Sarkozy: les usines françaises, c'est pas son truc

Marianne2. 8 janvier 2009 par Slovar

La future Clio IV serait produite en Turquie. Pour Slovar, cela montre l'échec de la politique industrielle de Nicolas Sarkozy. Ce dernier se vantait pourtant de défendre l'industrie française: «Je crois aux usines, c'est mon truc», avait-il même assuré…


Poolie - Flickr - CC

Chez Renault, on pavoise ces derniers temps avec des ventes records, notamment de la Clio III. Ce qui est de bon augure affirme t-on pour l’opus IV qui devrait bientôt sortir mais ... ne serait plus fabriquée en France ! Et pourtant, à lire ou relire les déclarations du Chef de l’état ou des membres du gouvernement, on aurait pu croire à la poursuite de la production en France d’un des véhicules les plus vendus sur le territoire national ...

Le 2 septembre 2008, Laurent Wauquiez avait frappé les esprits en déclarant : «  Il est hors de question de laisser des grands groupes comme Renault, qui ont des moyens, détruire des emplois dans des territoires français sur lesquels on a du mal à recréer des emplois et, en plus de ça, aller les transférer dans des pays comme la Roumanie, la Turquie ou la Chine », a asséné sur RTL le secrétaire d’Etat 
«  Il faut faire payer leurs responsabilités aux grands groupes, qui doivent assumer, et ne pas chercher à s’enfermer dans une logique défensive comme on l’a trop souvent fait dans les années 1980 pour aller chercher les emplois de demain » Source Le Parisien

Renault a pourtant profité de l'argent public

Depuis, on l’a moins entendu sur le sujet, et on attend de sa part une réaction à la dernière annonce de Renault.

En effet, comme on peut le lire dans Le Figaro, la Nouvelle Clio IV serait fabriquée en Turquie : « C’était la troisième voiture la plus vendue en France en 2009. La Renault Clio devrait encore évoluer avec la Clio IV. Un nouveau modèle qui, d’après une information publiée par la Tribune ce vendredi, serait fabriqué en Turquie, sur le site de Bursa.

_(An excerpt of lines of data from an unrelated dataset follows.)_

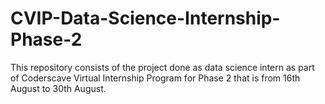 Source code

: # CVIP-Data-Science-Internship-Phase-2
This repository consists of the project done as data science intern as part of Coderscave Virtual Internship Program for Phase 2 that is from 16th August to 30th August.

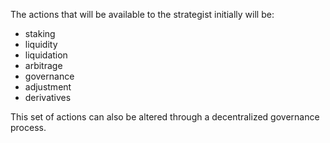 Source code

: The actions that will be available to the strategist initially will be:

- staking
- liquidity
- liquidation
- arbitrage
- governance
- adjustment
- derivatives

This set of actions can also be altered through a decentralized governance process.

Cette délocalisation se ferait alors au détriment du site de Flins dans les Yvelines qui, au premier semestre 2009, avait fabriqué 64.700 Clio III (...)
Dans la nouvelle organisation du groupe, l’usine de Flins deviendrait spécialisée dans les voitures électriques, commercialisées à partir de 2011. Un marché sur lequel Carlos Ghosn souhaite placer Renault en première place, au niveau mondial. Toutefois, dans le cas où la production de cette gamme ne remplirait pas les chaînes de Flins, une petite partie de la production de la Clio IV pourrait y être assemblée, temporairement. Pour le constructeur, ce système de délocalisation avait déjà eu lieu avec la Twingo. La fabrication de cette dernière avait été transférée de Flins vers la Slovénie à l’occasion du changement de génération »
 
On est en droit de s’étonner et même s’indigner, car il ne faut surtout pas oublier que Renault a largement profité des aides de l’Etat, destinées à maintenir l’emploi.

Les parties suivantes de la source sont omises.